-------- INFORMATION SHOWN

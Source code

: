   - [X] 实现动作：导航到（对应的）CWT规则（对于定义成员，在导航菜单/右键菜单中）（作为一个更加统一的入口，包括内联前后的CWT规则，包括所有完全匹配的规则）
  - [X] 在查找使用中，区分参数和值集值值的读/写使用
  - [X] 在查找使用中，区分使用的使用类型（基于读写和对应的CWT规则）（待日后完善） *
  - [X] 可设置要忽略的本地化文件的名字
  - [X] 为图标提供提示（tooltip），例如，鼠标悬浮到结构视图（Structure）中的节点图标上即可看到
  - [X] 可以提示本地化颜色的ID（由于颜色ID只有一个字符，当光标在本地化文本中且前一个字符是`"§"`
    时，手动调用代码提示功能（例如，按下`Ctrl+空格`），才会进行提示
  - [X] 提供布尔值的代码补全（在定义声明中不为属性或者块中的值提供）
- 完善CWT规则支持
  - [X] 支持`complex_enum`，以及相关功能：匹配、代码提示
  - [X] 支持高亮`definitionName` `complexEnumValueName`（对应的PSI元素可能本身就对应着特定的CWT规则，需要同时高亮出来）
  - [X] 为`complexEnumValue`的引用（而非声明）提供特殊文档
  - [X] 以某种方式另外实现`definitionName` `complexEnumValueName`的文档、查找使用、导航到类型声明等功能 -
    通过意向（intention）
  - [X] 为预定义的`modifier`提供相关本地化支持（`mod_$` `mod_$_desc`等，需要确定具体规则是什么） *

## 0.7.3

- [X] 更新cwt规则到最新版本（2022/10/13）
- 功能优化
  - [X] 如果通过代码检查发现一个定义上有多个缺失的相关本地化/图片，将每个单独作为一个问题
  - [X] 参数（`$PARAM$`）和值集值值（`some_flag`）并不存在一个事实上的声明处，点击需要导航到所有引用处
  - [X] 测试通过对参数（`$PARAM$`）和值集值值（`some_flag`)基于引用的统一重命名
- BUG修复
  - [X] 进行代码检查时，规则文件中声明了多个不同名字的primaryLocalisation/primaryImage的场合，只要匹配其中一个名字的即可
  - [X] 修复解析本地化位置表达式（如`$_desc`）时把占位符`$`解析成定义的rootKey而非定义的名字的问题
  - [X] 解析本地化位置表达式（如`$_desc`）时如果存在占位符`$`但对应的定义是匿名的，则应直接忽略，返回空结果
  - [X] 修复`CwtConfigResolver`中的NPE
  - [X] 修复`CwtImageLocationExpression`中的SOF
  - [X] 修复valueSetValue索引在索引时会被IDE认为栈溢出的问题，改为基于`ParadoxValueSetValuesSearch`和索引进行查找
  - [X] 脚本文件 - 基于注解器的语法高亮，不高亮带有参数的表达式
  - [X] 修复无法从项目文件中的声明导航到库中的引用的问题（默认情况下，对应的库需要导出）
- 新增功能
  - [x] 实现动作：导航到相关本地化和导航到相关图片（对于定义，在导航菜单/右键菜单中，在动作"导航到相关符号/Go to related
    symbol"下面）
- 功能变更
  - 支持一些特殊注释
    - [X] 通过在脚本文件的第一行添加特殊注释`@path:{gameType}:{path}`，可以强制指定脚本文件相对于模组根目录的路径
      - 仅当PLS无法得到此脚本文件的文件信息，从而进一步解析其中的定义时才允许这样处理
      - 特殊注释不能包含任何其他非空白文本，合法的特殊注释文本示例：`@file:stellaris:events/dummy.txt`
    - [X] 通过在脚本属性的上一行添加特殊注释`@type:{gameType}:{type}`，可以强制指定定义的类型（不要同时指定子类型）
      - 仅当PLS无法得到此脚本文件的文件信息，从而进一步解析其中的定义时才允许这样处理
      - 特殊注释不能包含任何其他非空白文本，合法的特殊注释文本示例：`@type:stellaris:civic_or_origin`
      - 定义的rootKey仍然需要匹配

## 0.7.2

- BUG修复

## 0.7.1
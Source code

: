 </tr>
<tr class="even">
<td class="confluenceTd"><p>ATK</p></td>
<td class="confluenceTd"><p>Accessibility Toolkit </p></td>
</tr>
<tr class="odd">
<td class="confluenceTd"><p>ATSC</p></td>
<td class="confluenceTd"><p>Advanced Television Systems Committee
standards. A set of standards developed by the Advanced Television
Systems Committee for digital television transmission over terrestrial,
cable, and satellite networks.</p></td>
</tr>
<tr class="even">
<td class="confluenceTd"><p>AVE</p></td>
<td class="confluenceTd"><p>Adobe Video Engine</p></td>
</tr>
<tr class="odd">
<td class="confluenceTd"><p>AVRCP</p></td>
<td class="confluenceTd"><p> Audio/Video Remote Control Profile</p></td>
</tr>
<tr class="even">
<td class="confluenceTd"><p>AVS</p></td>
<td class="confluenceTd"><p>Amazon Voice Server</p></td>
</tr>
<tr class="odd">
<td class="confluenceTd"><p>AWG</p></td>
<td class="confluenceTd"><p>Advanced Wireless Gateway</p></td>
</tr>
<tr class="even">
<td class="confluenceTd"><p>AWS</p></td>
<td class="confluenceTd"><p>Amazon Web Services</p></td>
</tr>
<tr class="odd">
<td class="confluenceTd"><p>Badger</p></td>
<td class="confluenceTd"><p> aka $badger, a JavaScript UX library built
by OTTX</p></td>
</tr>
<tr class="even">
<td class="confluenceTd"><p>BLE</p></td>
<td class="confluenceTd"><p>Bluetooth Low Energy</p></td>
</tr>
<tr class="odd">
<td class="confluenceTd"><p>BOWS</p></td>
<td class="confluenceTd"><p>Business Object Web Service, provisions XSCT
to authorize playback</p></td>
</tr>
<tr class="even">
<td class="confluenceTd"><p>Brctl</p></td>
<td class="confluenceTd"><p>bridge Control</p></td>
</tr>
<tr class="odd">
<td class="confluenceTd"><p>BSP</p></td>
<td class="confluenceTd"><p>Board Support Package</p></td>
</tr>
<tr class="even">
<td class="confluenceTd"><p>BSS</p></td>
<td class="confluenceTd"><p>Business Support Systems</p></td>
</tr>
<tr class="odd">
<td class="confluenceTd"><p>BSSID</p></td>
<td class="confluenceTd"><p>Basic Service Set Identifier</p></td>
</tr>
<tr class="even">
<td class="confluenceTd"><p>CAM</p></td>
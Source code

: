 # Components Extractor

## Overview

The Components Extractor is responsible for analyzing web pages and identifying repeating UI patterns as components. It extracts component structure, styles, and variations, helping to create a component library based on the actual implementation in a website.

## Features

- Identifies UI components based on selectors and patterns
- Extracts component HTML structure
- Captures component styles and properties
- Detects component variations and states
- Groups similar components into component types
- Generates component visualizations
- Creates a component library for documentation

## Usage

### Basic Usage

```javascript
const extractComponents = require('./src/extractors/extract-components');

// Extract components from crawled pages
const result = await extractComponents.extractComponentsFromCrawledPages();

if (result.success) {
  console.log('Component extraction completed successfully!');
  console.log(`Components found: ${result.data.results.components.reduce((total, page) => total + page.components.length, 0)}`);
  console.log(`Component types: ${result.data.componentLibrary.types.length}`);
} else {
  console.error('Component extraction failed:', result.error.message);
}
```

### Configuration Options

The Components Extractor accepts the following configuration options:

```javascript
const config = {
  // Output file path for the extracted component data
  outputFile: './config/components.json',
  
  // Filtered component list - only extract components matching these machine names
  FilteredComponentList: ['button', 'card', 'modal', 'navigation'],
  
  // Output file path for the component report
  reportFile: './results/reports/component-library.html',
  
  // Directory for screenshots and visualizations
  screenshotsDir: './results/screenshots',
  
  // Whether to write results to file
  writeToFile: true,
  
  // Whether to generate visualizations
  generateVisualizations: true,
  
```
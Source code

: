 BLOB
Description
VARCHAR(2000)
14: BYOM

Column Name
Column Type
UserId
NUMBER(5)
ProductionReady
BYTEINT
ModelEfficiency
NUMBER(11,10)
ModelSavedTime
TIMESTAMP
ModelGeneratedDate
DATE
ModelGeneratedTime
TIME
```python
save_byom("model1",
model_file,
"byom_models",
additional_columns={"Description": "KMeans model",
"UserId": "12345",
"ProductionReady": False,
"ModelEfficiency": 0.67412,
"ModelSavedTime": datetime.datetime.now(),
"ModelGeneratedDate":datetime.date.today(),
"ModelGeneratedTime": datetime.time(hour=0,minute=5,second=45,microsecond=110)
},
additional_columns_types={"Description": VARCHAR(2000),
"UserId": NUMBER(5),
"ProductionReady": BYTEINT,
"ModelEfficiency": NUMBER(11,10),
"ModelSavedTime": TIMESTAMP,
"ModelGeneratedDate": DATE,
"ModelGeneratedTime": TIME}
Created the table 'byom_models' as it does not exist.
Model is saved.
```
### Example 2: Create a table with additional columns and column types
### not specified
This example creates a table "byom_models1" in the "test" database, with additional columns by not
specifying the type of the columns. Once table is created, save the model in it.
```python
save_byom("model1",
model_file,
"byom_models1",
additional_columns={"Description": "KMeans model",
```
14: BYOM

----------------

__WHAT THIS TASK INVOLVES__:
Each line in the data that holds the string "UserId" should be found and copied.

__REPLY__:
UserId
"UserId": "12345",
"UserId": NUMBER(5),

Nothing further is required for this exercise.